TASK REQUIREMENTS - Set down exactly the lines below between the line holding "Builds credibility by" and the line holding "Resource Management: Allocate", inclusive; no other line belongs in the answer.

***** DATA RECORDS *****

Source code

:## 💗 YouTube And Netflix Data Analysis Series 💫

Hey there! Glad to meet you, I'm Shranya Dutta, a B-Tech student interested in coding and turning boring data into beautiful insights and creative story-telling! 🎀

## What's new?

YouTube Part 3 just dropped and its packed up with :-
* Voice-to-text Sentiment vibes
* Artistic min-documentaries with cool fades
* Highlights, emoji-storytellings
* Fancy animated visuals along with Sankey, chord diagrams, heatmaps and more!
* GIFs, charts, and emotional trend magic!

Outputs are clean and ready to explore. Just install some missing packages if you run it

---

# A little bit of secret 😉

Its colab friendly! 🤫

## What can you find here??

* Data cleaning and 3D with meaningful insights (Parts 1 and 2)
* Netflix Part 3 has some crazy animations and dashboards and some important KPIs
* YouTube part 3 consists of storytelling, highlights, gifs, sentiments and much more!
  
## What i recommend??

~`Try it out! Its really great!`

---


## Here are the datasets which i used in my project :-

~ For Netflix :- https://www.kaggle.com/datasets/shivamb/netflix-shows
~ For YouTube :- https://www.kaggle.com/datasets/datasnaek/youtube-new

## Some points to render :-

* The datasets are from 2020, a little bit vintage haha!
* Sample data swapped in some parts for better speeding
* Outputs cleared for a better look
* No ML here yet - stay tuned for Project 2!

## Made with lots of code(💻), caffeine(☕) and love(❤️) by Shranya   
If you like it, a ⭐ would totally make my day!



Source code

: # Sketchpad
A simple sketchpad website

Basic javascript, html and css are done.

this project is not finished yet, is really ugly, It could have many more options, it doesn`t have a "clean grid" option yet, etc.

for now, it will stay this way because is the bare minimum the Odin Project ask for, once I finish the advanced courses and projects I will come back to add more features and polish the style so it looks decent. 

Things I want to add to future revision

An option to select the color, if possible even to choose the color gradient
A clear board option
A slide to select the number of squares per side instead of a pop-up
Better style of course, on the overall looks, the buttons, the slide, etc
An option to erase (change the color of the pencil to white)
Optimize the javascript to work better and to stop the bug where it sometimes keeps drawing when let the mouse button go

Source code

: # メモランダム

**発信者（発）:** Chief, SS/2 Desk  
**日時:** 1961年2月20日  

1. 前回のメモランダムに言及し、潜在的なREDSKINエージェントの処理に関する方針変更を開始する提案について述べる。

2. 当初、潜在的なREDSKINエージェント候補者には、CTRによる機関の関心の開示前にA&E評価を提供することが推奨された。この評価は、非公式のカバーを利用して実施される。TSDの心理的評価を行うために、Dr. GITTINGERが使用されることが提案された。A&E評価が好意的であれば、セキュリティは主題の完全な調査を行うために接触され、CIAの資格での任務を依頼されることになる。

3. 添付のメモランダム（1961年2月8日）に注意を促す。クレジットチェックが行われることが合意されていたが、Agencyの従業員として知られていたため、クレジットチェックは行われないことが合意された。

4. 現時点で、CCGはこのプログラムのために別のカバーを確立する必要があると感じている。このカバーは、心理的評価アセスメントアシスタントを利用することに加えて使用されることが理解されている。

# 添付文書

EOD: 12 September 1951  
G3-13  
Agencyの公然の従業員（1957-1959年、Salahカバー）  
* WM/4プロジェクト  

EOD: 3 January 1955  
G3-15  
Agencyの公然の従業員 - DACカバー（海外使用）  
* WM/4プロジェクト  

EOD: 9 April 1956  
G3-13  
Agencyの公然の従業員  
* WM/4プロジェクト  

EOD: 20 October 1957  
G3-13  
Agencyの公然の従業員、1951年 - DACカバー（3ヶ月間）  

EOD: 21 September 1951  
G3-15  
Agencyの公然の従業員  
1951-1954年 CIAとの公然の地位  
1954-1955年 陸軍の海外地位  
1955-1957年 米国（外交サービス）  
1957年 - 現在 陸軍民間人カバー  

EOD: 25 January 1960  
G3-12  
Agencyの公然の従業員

*****
***** DATA RECORDS *****

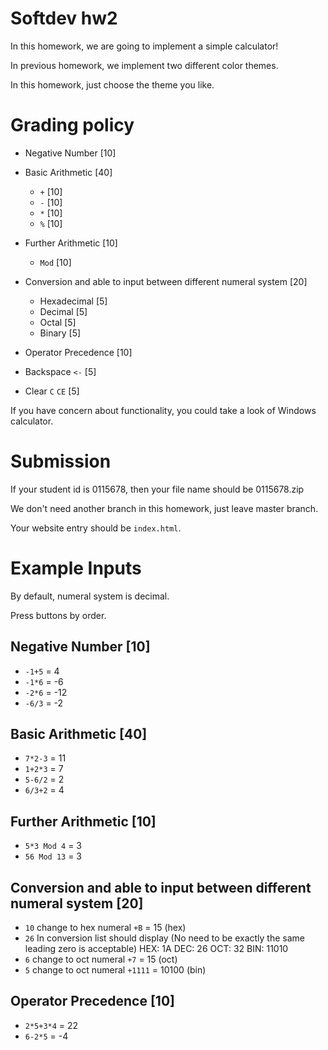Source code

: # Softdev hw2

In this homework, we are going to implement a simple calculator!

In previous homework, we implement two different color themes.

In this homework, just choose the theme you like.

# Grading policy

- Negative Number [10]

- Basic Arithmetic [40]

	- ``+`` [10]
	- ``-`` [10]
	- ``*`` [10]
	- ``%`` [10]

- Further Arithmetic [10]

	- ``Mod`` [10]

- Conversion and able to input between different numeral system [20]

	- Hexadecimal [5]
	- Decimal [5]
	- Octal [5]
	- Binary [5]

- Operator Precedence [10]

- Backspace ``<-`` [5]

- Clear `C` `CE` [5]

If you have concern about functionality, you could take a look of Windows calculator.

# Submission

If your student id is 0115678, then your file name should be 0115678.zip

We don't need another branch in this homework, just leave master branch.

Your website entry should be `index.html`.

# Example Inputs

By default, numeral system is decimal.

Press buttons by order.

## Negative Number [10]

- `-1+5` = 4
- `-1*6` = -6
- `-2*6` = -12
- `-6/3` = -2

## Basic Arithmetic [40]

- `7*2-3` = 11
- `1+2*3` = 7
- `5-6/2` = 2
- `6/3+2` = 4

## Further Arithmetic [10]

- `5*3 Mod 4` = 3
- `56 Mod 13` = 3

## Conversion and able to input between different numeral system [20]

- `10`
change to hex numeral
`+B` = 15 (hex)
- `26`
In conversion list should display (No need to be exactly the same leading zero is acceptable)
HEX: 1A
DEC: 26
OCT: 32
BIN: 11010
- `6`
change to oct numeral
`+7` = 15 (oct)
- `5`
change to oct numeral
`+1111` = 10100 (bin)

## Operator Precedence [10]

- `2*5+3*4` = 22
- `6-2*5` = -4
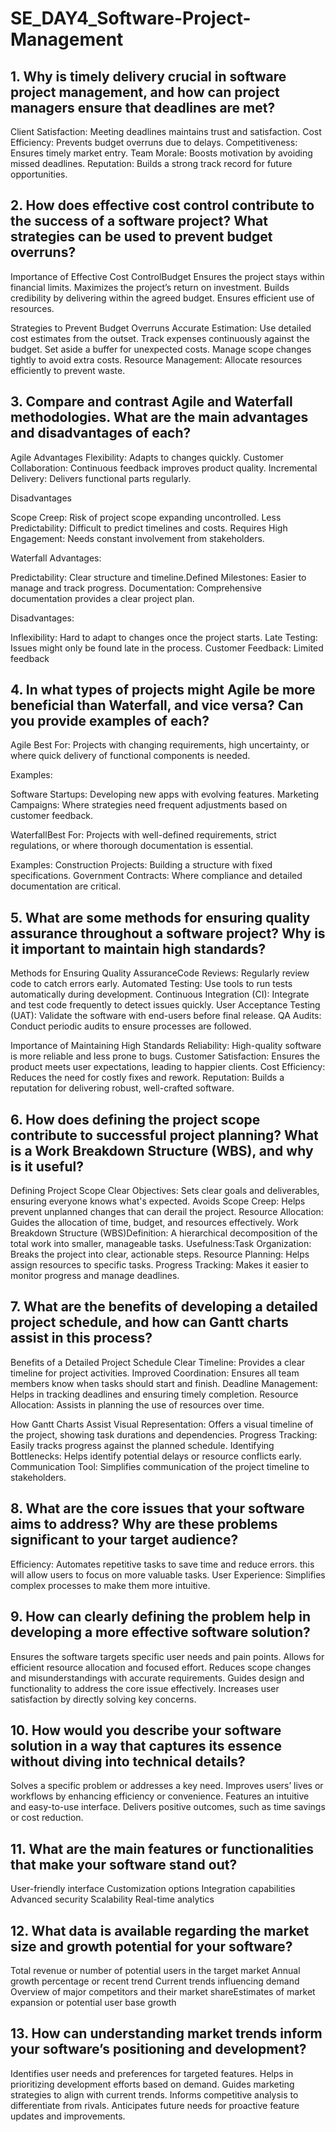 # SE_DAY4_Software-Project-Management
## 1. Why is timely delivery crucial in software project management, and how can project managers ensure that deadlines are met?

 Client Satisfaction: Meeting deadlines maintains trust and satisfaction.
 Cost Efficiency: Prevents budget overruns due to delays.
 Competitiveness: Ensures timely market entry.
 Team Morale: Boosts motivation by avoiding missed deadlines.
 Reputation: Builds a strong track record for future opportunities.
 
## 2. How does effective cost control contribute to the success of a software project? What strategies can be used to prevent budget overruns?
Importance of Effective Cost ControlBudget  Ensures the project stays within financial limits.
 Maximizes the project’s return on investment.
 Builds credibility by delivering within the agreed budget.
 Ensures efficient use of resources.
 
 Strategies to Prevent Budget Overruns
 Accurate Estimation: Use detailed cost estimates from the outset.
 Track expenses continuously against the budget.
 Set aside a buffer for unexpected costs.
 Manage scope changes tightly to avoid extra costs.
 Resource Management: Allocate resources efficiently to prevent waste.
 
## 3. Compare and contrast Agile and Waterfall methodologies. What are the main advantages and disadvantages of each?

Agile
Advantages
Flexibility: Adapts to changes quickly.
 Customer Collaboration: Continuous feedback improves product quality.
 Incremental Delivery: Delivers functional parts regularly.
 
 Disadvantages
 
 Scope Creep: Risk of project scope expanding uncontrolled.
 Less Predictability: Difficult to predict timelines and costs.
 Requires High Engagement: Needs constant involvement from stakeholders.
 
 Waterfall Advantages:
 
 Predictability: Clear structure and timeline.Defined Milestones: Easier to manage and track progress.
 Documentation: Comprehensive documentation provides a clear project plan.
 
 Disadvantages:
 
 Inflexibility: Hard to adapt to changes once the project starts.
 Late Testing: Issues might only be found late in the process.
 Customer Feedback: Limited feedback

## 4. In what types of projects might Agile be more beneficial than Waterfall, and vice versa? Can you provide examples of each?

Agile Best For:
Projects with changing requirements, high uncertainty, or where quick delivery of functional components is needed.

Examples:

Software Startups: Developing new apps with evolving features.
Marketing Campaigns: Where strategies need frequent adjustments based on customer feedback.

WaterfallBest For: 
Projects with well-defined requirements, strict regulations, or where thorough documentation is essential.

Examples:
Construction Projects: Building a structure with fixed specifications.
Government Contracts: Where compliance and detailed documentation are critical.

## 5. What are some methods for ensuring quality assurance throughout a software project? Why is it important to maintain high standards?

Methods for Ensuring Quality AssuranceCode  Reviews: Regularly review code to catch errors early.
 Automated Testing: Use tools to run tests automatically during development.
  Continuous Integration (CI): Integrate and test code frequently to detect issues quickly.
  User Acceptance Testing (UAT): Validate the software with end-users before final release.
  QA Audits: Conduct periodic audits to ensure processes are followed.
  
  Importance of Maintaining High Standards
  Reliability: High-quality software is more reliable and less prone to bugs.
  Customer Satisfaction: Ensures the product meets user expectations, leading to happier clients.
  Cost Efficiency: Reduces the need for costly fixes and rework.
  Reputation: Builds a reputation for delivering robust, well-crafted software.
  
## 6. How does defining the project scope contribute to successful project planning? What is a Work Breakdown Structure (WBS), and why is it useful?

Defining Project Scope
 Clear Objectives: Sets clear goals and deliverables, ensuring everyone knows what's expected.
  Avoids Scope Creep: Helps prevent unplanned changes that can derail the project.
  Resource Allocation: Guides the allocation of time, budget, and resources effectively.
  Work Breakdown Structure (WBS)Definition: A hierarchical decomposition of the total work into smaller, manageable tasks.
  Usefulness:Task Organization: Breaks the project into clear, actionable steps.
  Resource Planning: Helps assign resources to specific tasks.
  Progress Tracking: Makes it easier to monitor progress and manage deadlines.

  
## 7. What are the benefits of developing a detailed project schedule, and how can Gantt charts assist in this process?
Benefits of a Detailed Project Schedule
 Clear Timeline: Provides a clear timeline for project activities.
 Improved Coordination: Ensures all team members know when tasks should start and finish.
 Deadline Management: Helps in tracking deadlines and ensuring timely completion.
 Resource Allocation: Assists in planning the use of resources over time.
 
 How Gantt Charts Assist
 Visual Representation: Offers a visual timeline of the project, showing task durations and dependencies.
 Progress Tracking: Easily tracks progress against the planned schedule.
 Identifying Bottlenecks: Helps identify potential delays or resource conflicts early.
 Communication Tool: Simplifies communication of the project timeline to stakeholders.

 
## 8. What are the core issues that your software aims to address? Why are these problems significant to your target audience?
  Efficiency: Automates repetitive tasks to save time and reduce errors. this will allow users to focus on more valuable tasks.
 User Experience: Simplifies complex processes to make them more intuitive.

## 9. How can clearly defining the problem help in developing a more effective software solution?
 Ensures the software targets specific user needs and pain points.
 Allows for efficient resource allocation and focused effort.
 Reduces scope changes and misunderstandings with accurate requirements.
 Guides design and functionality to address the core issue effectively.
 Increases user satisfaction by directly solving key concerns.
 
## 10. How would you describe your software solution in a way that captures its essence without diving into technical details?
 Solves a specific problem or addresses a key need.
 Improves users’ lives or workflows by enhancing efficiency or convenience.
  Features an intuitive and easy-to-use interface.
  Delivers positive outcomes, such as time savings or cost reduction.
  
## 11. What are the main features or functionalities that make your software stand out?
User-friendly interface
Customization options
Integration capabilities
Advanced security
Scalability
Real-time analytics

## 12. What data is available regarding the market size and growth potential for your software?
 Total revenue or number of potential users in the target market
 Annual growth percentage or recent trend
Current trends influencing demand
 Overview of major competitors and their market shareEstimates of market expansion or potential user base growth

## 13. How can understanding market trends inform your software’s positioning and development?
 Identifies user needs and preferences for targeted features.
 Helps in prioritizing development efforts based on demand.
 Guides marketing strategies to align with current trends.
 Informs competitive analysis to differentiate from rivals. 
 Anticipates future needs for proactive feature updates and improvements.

*****

EXPECTED ANSWER -
 Builds credibility by delivering within the agreed budget.
 Ensures efficient use of resources.
 
 Strategies to Prevent Budget Overruns
 Accurate Estimation: Use detailed cost estimates from the outset.
 Track expenses continuously against the budget.
 Set aside a buffer for unexpected costs.
 Manage scope changes tightly to avoid extra costs.
 Resource Management: Allocate resources efficiently to prevent waste.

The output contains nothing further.